Millions of people, whose parents and grandparents considered it second nature to be concerned with local and national affaires, now display only a tangential interest in life outside their living rooms.

They have become suspicious, reclusive and increasingly disinterested in the way their communities are run. As people have come to depend more on TV’s inevitably superficial coverage of news and current affairs, a semi-institutionalized culture of ignorance has begun to appear.

More then 60per cent of U.S. families don’t buy books. Blissfully moronic movies that celebrate ignorance, such as Dumb and Dumber, are all the rage. 30per cent of population think Bosnia is somewhere in Africa.

From the early seventies to the present day, the number of Americans able to say they have attended a meeting on public, town or social affairs in the past years has almost halved. Participation in parent-teacher associations has fallen from 12 million in 1964 to only seven million in 2007.

“Every year over the past decade or two, millions have withdrawn from the affairs of their communities,” said Dr Putnam.

At every level of education Dr Putnam found a direct, negative connection between the number of hours of television people watch and their willingness to take part in group activities. By the same token, those who watch TV most, are least likely to trust others. Television watchers are suspicious, skeptical, socially inept and inclined to think the worst of others.

“By contrast, the more you read newspapers the more trusting you are,” said Dr Putnam. He found that for those born before World War II, community activity- from joining groups to voting in elections – is a strong and responsibly-held ethic. In 1950, only 10per cent of U.S. households had a TV set.
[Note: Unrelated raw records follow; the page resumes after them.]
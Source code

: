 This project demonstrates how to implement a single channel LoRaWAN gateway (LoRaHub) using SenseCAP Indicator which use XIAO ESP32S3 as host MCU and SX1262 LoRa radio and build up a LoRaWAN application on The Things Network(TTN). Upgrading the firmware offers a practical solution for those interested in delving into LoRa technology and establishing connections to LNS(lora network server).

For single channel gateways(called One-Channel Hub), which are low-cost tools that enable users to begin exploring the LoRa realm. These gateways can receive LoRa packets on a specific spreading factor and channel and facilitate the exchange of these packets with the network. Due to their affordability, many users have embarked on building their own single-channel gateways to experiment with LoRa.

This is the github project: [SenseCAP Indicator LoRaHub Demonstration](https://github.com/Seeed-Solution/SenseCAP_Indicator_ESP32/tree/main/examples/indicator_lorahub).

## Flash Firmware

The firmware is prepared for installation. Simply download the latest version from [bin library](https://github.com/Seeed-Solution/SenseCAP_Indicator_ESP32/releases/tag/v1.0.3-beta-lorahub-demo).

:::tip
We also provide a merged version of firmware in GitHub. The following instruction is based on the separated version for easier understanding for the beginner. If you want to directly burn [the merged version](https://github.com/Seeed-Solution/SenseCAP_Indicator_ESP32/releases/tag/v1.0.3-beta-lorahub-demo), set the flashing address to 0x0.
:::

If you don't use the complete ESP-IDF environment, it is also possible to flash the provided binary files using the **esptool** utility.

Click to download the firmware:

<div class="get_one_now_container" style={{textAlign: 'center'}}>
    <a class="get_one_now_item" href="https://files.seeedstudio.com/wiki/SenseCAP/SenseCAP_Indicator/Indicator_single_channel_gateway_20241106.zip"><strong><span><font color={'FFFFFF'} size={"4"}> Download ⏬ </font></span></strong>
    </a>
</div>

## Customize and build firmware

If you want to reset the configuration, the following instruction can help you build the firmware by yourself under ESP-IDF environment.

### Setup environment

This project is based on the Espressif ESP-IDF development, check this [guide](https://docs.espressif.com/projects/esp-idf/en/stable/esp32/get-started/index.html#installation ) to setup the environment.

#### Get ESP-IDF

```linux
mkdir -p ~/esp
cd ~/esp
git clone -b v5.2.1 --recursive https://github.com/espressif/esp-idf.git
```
By 1958, it was more than 90per cent and the collapse of trust and participation has been accelerating ever since.

In seeking to establish the cause of what Dr Putnam calls “the profound undermining of civic culture” over the past four decades, many other possibilities were considered, including sky-high divorce rates, the exodus from the cities into the suburbs, the flood of women joining the jobs market and the simple speeding up of modern life.

But nothing, argued Dr Putnam, provides so compelling an explanation as the growth of TV and the strain of selfishness, distrust and isolation that it has bred. “It has “privatized” and “individualized” our leisure time, disrupting the opportunity for social contact,” he said.

For more and more of television’s helpless, captive millions, the message of the age has become: plug in, switch on, drop out.